*Problem description*: How many lines of the listing contain the string "label"? Only the number is wanted.

*Input for this task*:

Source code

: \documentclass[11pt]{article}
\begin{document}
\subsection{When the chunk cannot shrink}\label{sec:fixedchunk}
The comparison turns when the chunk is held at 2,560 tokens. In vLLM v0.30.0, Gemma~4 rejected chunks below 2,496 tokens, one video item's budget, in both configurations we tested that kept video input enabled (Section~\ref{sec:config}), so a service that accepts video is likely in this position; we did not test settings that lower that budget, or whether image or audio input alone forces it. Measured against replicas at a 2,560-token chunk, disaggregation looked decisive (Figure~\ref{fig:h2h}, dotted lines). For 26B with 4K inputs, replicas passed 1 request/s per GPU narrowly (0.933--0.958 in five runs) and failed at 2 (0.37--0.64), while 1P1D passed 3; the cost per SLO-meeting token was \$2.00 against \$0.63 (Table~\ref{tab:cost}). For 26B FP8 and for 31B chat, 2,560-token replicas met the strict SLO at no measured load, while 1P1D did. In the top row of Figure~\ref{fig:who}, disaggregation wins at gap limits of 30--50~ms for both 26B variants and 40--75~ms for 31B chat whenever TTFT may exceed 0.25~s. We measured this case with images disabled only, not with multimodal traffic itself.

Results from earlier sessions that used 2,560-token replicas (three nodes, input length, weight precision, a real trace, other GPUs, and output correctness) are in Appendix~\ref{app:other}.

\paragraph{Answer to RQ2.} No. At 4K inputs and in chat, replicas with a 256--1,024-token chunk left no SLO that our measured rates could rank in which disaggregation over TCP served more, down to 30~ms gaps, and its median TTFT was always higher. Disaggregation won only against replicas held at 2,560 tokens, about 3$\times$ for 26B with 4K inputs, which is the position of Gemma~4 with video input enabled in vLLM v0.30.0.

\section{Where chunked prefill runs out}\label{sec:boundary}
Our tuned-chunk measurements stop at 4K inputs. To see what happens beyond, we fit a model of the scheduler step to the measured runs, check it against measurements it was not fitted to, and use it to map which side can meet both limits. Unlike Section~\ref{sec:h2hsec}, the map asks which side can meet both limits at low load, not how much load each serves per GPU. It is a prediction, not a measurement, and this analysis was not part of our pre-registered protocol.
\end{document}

*Answer for this exercise*: 2